Russian stocks fell after gaining the most in a month yesterday as OAO Rosneft, the nation’s biggest oil producer, declined and brent oil retreated.
The Micex Index dropped 0.4 percent to 1,480.73 by the close in Moscow, extending its loss this year to 1.6 percent. The benchmark gauge climbed 1.2 percent yesterday, the biggest advance since Dec. 16. Rosneft, which has a 4.6 percent weighting on the Micex, slid 1.1 percent to 243.50 rubles. OAO Magnit, the nation’s biggest retailer, jumped 2.4 percent to 9,035 rubles.
Rosneft received about $20 billion as part of a $70 billion prepayment deal to supply crude to China National Petroleum Corp., according to two people with knowledge of the matter who asked not to be identified because the amount hasn’t been disclosed. That triggered a concern the company may mismanage the redeployment of funds. Brent crude retreated 0.2 percent to $106.95, after rising 0.7 percent yesterday. Russia receives about half of its budget revenue from oil and natural gas sales.

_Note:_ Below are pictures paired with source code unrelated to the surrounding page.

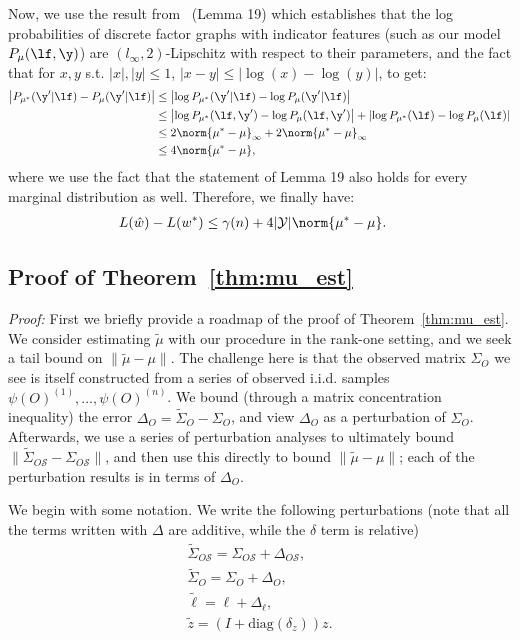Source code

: \documentclass[letterpaper]{article}
\begin{document}
\begin{appendix}
Now, we use the result from~\citep{honorio2012lipschitz} (Lemma 19) which establishes that the log probabilities of discrete factor graphs with indicator features (such as our model $P_\mu(\lf,\y)$) are $(l_\infty, 2)$-Lipschitz with respect to their parameters, and the fact that for $x,y$ s.t. $|x|, |y| \leq 1$, $|x-y| \leq |\log(x)-\log(y)|$, to get:
\begin{align*}
	\left| P_{\mu^*}(\y'|\lf) - P_{\mu}(\y'|\lf) \right|
	&\leq
	\left| \log P_{\mu^*}(\y'|\lf) - \log P_{\mu}(\y'|\lf) \right|\\
	&\leq
	\left| \log P_{\mu^*}(\lf,\y') - \log P_{\mu}(\lf,\y') \right|
	+ \left|
		\log P_{\mu^*}(\lf)
		- \log P_{\mu}(\lf) \right|\\
	&\leq
	2\norm{ \mu^* - \mu }_\infty + 2\norm{ \mu^* - \mu }_\infty\\
	&\leq
	4\norm{ \mu^* - \mu },
\end{align*}
where we use the fact that the statement of Lemma 19 also holds for every marginal distribution as well.
Therefore, we finally have:
\begin{align*}
	L(\hat{w}) - L(w^*)
	&\leq
	\gamma(n)
	+ 4|\mathcal{Y}| \norm{ \mu^* - \mu }.
\end{align*}

\subsection{Proof of Theorem~\ref{thm:mu_est}}
\label{appendix:theorem-2}
\textit{Proof:} 
First we briefly provide a roadmap of the proof of Theorem~\ref{thm:mu_est}.
We consider estimating $\tilde{\mu}$ with our procedure in the rank-one setting, and we seek a tail bound on $\|\tilde{\mu} - \mu\|$.
The challenge here is that the observed matrix $\Sigma_O$ we see is itself constructed from a series of observed i.i.d. samples $\psi(O)^{(1)}, \ldots, \psi(O)^{(n)}$.
We bound (through a matrix concentration inequality) the error $\Delta_O = \tilde{\Sigma}_O - \Sigma_O$, and view $\Delta_O$ as a perturbation of $\Sigma_O$.
Afterwards, we use a series of perturbation analyses to ultimately bound $\|\tilde{\Sigma}_{O\mathcal{S}} - \Sigma_{O\mathcal{S}} \|$, and then use this directly to bound $\|\tilde{\mu} - \mu\|$; each of the perturbation results is in terms of $\Delta_O$.

We begin with some notation. We write the following perturbations (note that all the terms written with $\Delta$ are additive, while the $\delta$ term is relative)
\begin{align*}
\tilde{\Sigma}_{O\mathcal{S}} = \Sigma_{O\mathcal{S}} + \Delta_{O\mathcal{S}}, \\
\tilde{\Sigma}_O = \Sigma_O + \Delta_O, \\
\tilde{\ell} = \ell + \Delta_{\ell},\\
\tilde{z} = (I + \text{diag}(\delta_z))z.
\end{align*}


\end{appendix}
\end{document}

“Rosneft is the key mover today,” Luis Saenz, the head of equity sales and trading at BCS Financial Group in London, said by e-mail. “Investors are rightly concerned with Rosneft’s strategic discipline. Both on the M&A and on the capital expenditure fronts.”
Rosneft said on its website yesterday it got the first tranche of prepayments from CNPC. OAO Surgutneftegas oil producer fell 1.4 percent to 27.671 rubles.
Magnit, last year’s best Micex performer with a 91 percent gain, dropped the most since October 2011 on Jan. 10 after the company said full-year retail sales growth slowed to 23 percent in December from 29 percent a month earlier.
The stock “had been oversold on the slowdown concerns but it remains a favorite,” Yuri Selyandin, a money manager who helps oversee about $2 billion at GHP Group Inc. in Moscow, said by phone.
Magnit increased 0.3 percent to $61.65 by 3:06 p.m. in London. Rosneft retreated 1.3 percent to $7.205.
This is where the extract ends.